Americans will never know even how many individuals, nonprofits, corporations, and government agencies—let alone all of their names—that volunteered or donated to help the U.S. public through the COVID-19 pandemic and resulting recession. So many jumped in, without being asked and without taking credit.

Around the country, one such organization was Lions Clubs International. The Illinois-based nonprofit is familiar to people around the globe for its Sight-first project, which helps to restore, improve, and preserve vision of millions worldwide. In the last 30 years, the Lions Club (motto: “We Serve”) has built 1,351 eye centers and performed 9.6 million cataract (lens replacement) surgeries in various countries. Founded in 1917, Lions has 1.4 million members in 48,000 clubs in almost every country.

Although the parent organization has set its focus on projects like Sight first and Diabetes on a global scale, local Lions Clubs are free to implement service projects of their choice as long as they are feasible.

Under President Tara Lew, who finished her tenure at the end of June, the Moscow (Idaho) Central Lions Club implemented a service project where its members distributed masks, care packages, and sanitizer bottles in downtown Moscow right after the town registered its first case last June. (Moscow is in northwestern Idaho, about 90 miles south of Spokane, Wash.)

Despite such preventive measures by the Lions Club and many other agencies, organizations, corporations, and individuals—including the University of Idaho—the city of Moscow registered 3,052 positive cases and 12 deaths to date.

The Moscow Central Lions Club was not only ramping up its help to others, but faced a host of its own operational issues over the last 15 months, forcing it to make quite a few changes.

“Pandemic pushed us into unprecedented circumstances. Non-profit service in the last 12 months had tons of limitations attached to it. It was tough having gotten used to our old methods,” said Lew, who also heads the club’s foundation. “But we were forced to adapt due to the shortage of volunteers, no in-person meetings, and other challenges pandemic threw at us.“

Moscow Central Lions Club’s newly elected officers for the 2021-22
year. (Photo courtesy Moscow Central Lions Club.)

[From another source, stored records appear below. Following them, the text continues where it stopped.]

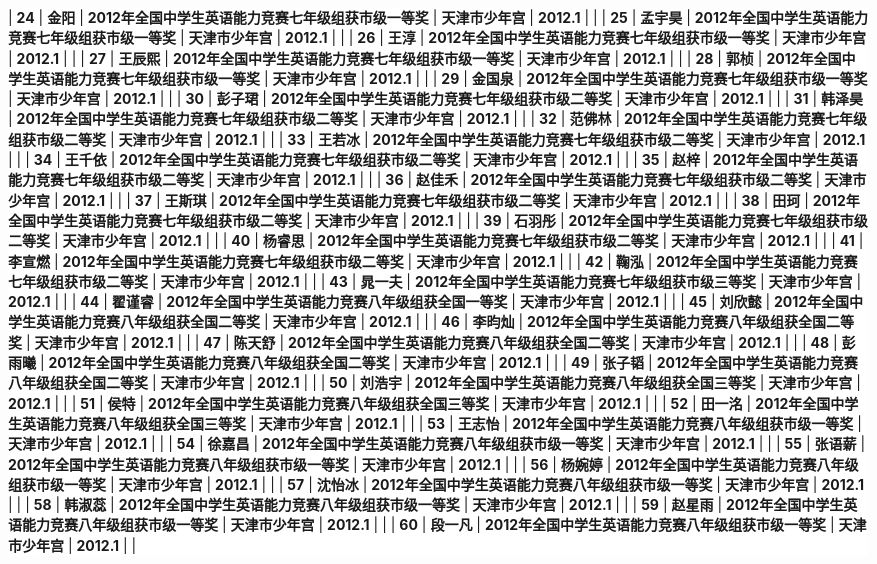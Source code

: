 | **24** | **金阳** | **2012年全国中学生英语能力竞赛七年级组获市级一等奖** | **天津市少年宫** | **2012.1** |  |
| **25** | **孟宇昊** | **2012年全国中学生英语能力竞赛七年级组获市级一等奖** | **天津市少年宫** | **2012.1** |  |
| **26** | **王淳** | **2012年全国中学生英语能力竞赛七年级组获市级一等奖** | **天津市少年宫** | **2012.1** |  |
| **27** | **王辰熙** | **2012年全国中学生英语能力竞赛七年级组获市级一等奖** | **天津市少年宫** | **2012.1** |  |
| **28** | **郭桢** | **2012年全国中学生英语能力竞赛七年级组获市级一等奖** | **天津市少年宫** | **2012.1** |  |
| **29** | **金国泉** | **2012年全国中学生英语能力竞赛七年级组获市级一等奖** | **天津市少年宫** | **2012.1** |  |
| **30** | **彭子珺** | **2012年全国中学生英语能力竞赛七年级组获市级二等奖** | **天津市少年宫** | **2012.1** |  |
| **31** | **韩泽昊** | **2012年全国中学生英语能力竞赛七年级组获市级二等奖** | **天津市少年宫** | **2012.1** |  |
| **32** | **范佛林** | **2012年全国中学生英语能力竞赛七年级组获市级二等奖** | **天津市少年宫** | **2012.1** |  |
| **33** | **王若冰** | **2012年全国中学生英语能力竞赛七年级组获市级二等奖** | **天津市少年宫** | **2012.1** |  |
| **34** | **王千依** | **2012年全国中学生英语能力竞赛七年级组获市级二等奖** | **天津市少年宫** | **2012.1** |  |
| **35** | **赵梓** | **2012年全国中学生英语能力竞赛七年级组获市级二等奖** | **天津市少年宫** | **2012.1** |  |
| **36** | **赵佳禾** | **2012年全国中学生英语能力竞赛七年级组获市级二等奖** | **天津市少年宫** | **2012.1** |  |
| **37** | **王斯琪** | **2012年全国中学生英语能力竞赛七年级组获市级二等奖** | **天津市少年宫** | **2012.1** |  |
| **38** | **田珂** | **2012年全国中学生英语能力竞赛七年级组获市级二等奖** | **天津市少年宫** | **2012.1** |  |
| **39** | **石羽彤** | **2012年全国中学生英语能力竞赛七年级组获市级二等奖** | **天津市少年宫** | **2012.1** |  |
| **40** | **杨睿思** | **2012年全国中学生英语能力竞赛七年级组获市级二等奖** | **天津市少年宫** | **2012.1** |  |
| **41** | **李宣燃** | **2012年全国中学生英语能力竞赛七年级组获市级二等奖** | **天津市少年宫** | **2012.1** |  |
| **42** | **鞠泓** | **2012年全国中学生英语能力竞赛七年级组获市级二等奖** | **天津市少年宫** | **2012.1** |  |
| **43** | **晁一夫** | **2012年全国中学生英语能力竞赛七年级组获市级三等奖** | **天津市少年宫** | **2012.1** |  |
| **44** | **翟谨睿** | **2012年全国中学生英语能力竞赛八年级组获全国一等奖** | **天津市少年宫** | **2012.1** |  |
| **45** | **刘欣懿** | **2012年全国中学生英语能力竞赛八年级组获全国二等奖** | **天津市少年宫** | **2012.1** |  |
| **46** | **李昀灿** | **2012年全国中学生英语能力竞赛八年级组获全国二等奖** | **天津市少年宫** | **2012.1** |  |
| **47** | **陈天舒** | **2012年全国中学生英语能力竞赛八年级组获全国二等奖** | **天津市少年宫** | **2012.1** |  |
| **48** | **彭雨曦** | **2012年全国中学生英语能力竞赛八年级组获全国二等奖** | **天津市少年宫** | **2012.1** |  |
| **49** | **张子韬** | **2012年全国中学生英语能力竞赛八年级组获全国二等奖** | **天津市少年宫** | **2012.1** |  |
| **50** | **刘浩宇** | **2012年全国中学生英语能力竞赛八年级组获全国三等奖** | **天津市少年宫** | **2012.1** |  |
| **51** | **侯特** | **2012年全国中学生英语能力竞赛八年级组获全国三等奖** | **天津市少年宫** | **2012.1** |  |
| **52** | **田一洺** | **2012年全国中学生英语能力竞赛八年级组获全国三等奖** | **天津市少年宫** | **2012.1** |  |
| **53** | **王志怡** | **2012年全国中学生英语能力竞赛八年级组获市级一等奖** | **天津市少年宫** | **2012.1** |  |
| **54** | **徐嘉昌** | **2012年全国中学生英语能力竞赛八年级组获市级一等奖** | **天津市少年宫** | **2012.1** |  |
| **55** | **张语薪** | **2012年全国中学生英语能力竞赛八年级组获市级一等奖** | **天津市少年宫** | **2012.1** |  |
| **56** | **杨婉婷** | **2012年全国中学生英语能力竞赛八年级组获市级一等奖** | **天津市少年宫** | **2012.1** |  |
| **57** | **沈怡冰** | **2012年全国中学生英语能力竞赛八年级组获市级一等奖** | **天津市少年宫** | **2012.1** |  |
| **58** | **韩淑蕊** | **2012年全国中学生英语能力竞赛八年级组获市级一等奖** | **天津市少年宫** | **2012.1** |  |
| **59** | **赵星雨** | **2012年全国中学生英语能力竞赛八年级组获市级一等奖** | **天津市少年宫** | **2012.1** |  |
| **60** | **段一凡** | **2012年全国中学生英语能力竞赛八年级组获市级一等奖** | **天津市少年宫** | **2012.1** |  |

“A large portion of our club members were older, so we sent emails out to our club members to see if they needed help at home with groceries and such other things,” she added.

On top of their COVID-19 service projects, Moscow Lions Club members also moved forward with the organization’s signature service projects. Providing eyeglasses, eye screenings, and hearing aids to the community members has been a project of top priority for the Moscow-based local NPO before and during the pandemic.

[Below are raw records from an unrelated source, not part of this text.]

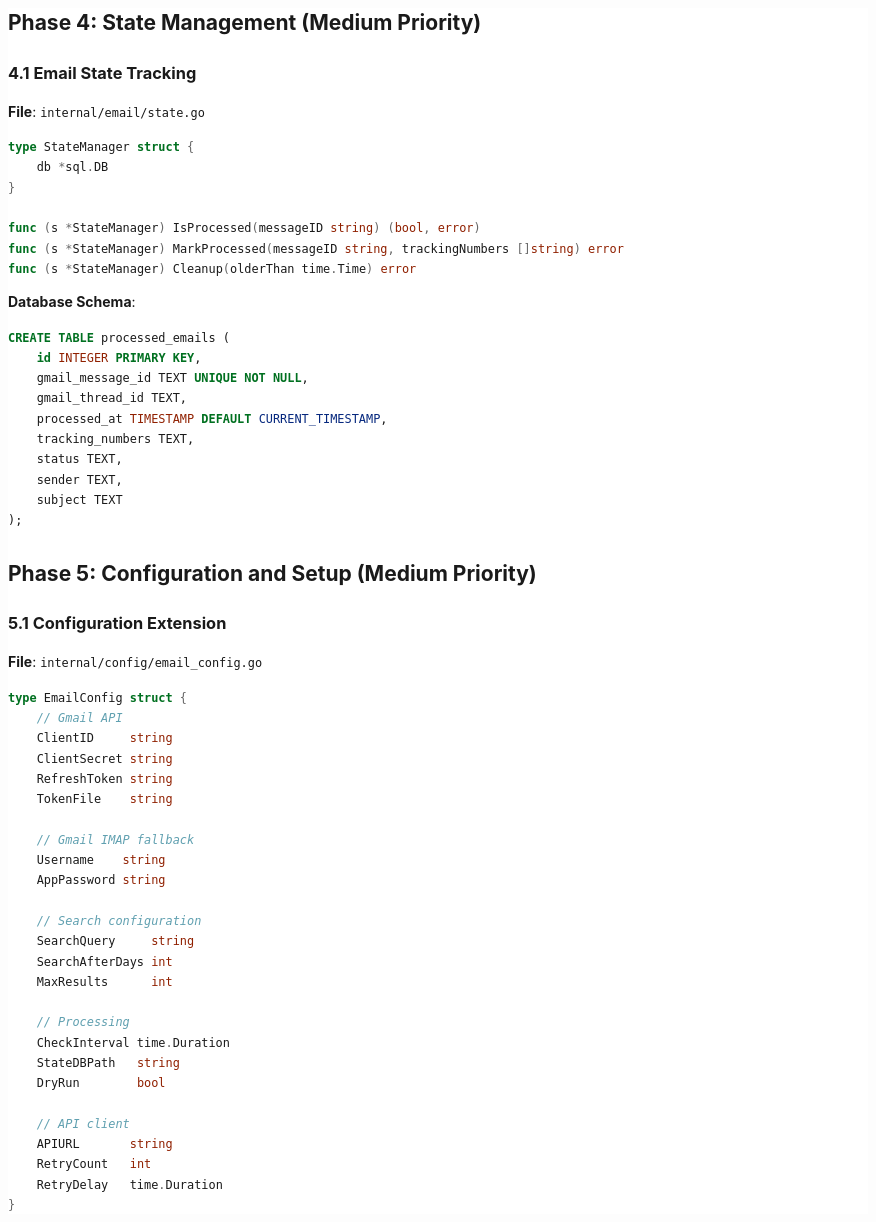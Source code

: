 ## Phase 4: State Management (Medium Priority)

### 4.1 Email State Tracking
**File**: `internal/email/state.go`
```go
type StateManager struct {
    db *sql.DB
}

func (s *StateManager) IsProcessed(messageID string) (bool, error)
func (s *StateManager) MarkProcessed(messageID string, trackingNumbers []string) error
func (s *StateManager) Cleanup(olderThan time.Time) error
```

**Database Schema**:
```sql
CREATE TABLE processed_emails (
    id INTEGER PRIMARY KEY,
    gmail_message_id TEXT UNIQUE NOT NULL,
    gmail_thread_id TEXT,
    processed_at TIMESTAMP DEFAULT CURRENT_TIMESTAMP,
    tracking_numbers TEXT,
    status TEXT,
    sender TEXT,
    subject TEXT
);
```

## Phase 5: Configuration and Setup (Medium Priority)

### 5.1 Configuration Extension
**File**: `internal/config/email_config.go`
```go
type EmailConfig struct {
    // Gmail API
    ClientID     string
    ClientSecret string
    RefreshToken string
    TokenFile    string
    
    // Gmail IMAP fallback
    Username    string
    AppPassword string
    
    // Search configuration
    SearchQuery     string
    SearchAfterDays int
    MaxResults      int
    
    // Processing
    CheckInterval time.Duration
    StateDBPath   string
    DryRun        bool
    
    // API client
    APIURL       string
    RetryCount   int
    RetryDelay   time.Duration
}
```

Lew explained the relationship between the international Lions headquarters and local clubs such as Moscow’s. “With respect to what projects we are working on locally, you know we can do whatever we want,” she said. “There is no one telling us like you need to be doing this or that. We take on projects that we want to help with.”

The Moscow Central Lions Club has carried out several local projects based on community requirements. It has partnered with Habitat for Humanity, a nonprofit organization based in Atlanta, to build needed wheel chair ramps.

“We do service projects like highway and park cleanups, but our biggest local project is installing ramps for those in need,” said Kelly Zakariasen, current president of the Moscow Central Lions Club. “We have partnered with the Palouse Habitat for humanity to build and install ramps at people’s private homes if they have a medical need where
they cannot go upstairs.”

In addition to its various community projects, the club offers $1500 college scholarships. Zakariasen said, “We give out four of those (scholarships) every year and more sometimes. But to receive the funding they must be from this community and should attend an in-state college.”

Although the Club is heavily invested in building ramps, it makes sure that Lions members spend enough time to bring the community together with activities such as triathlons, 5K races, and cleanups.

But despite their freedom with the special projects at local level, local Lions organizations are obliged to follow protocols laid down by the parent organization, and should emphasize in their communities the projects implemented at the global and national level, such as vision and diabetes.

Lew said, “There are certain protocols like emphasizing our projects to the community, electing officers before the deadlines, reporting our community service hours, and for prepaying our dues, but as far as local service projects go, it is totally up to us.”